## [Your assignment]
Count how many lines in the following data hold the word "this". Your answer is the number and nothing else.

[Data records]
========

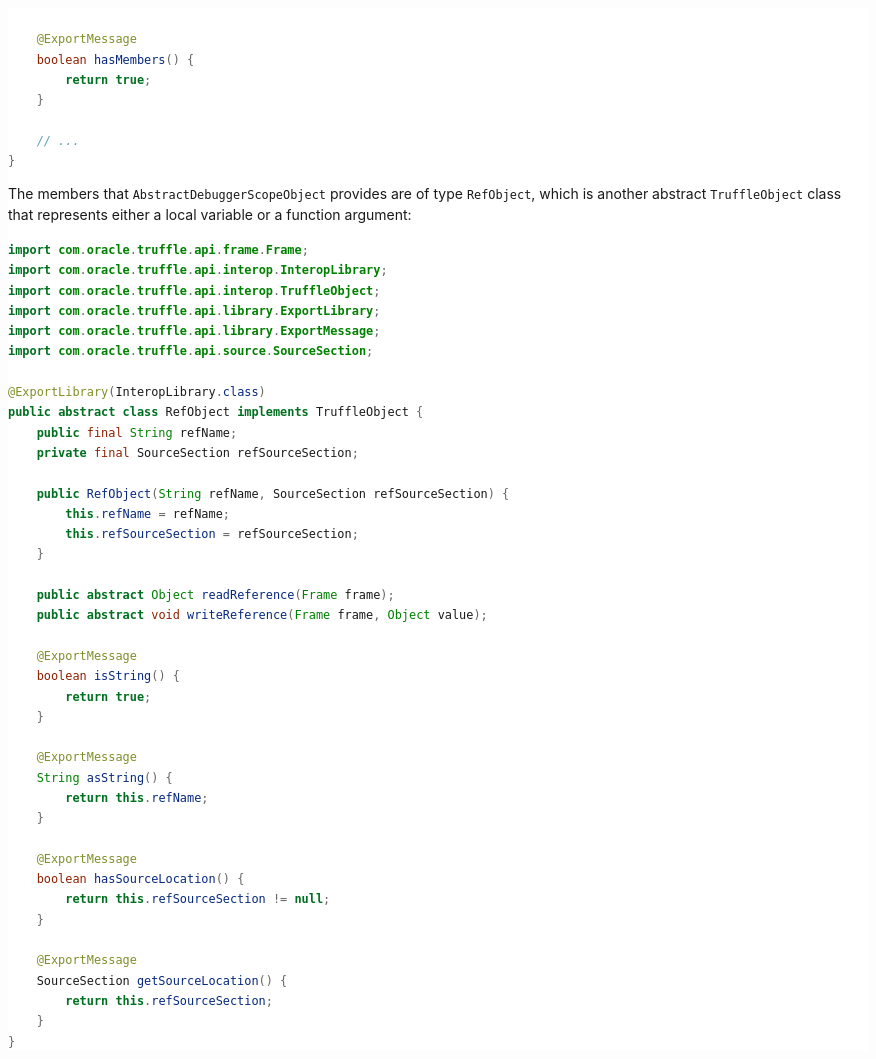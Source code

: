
 ```java

    @ExportMessage
    boolean hasMembers() {
        return true;
    }

    // ...
}
```

The members that `AbstractDebuggerScopeObject` provides are of type `RefObject`,
which is another abstract `TruffleObject` class that represents either a local variable or a function argument:

```java
import com.oracle.truffle.api.frame.Frame;
import com.oracle.truffle.api.interop.InteropLibrary;
import com.oracle.truffle.api.interop.TruffleObject;
import com.oracle.truffle.api.library.ExportLibrary;
import com.oracle.truffle.api.library.ExportMessage;
import com.oracle.truffle.api.source.SourceSection;

@ExportLibrary(InteropLibrary.class)
public abstract class RefObject implements TruffleObject {
    public final String refName;
    private final SourceSection refSourceSection;

    public RefObject(String refName, SourceSection refSourceSection) {
        this.refName = refName;
        this.refSourceSection = refSourceSection;
    }

    public abstract Object readReference(Frame frame);
    public abstract void writeReference(Frame frame, Object value);

    @ExportMessage
    boolean isString() {
        return true;
    }

    @ExportMessage
    String asString() {
        return this.refName;
    }

    @ExportMessage
    boolean hasSourceLocation() {
        return this.refSourceSection != null;
    }

    @ExportMessage
    SourceSection getSourceLocation() {
        return this.refSourceSection;
    }
}
```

========

## [Task output]
5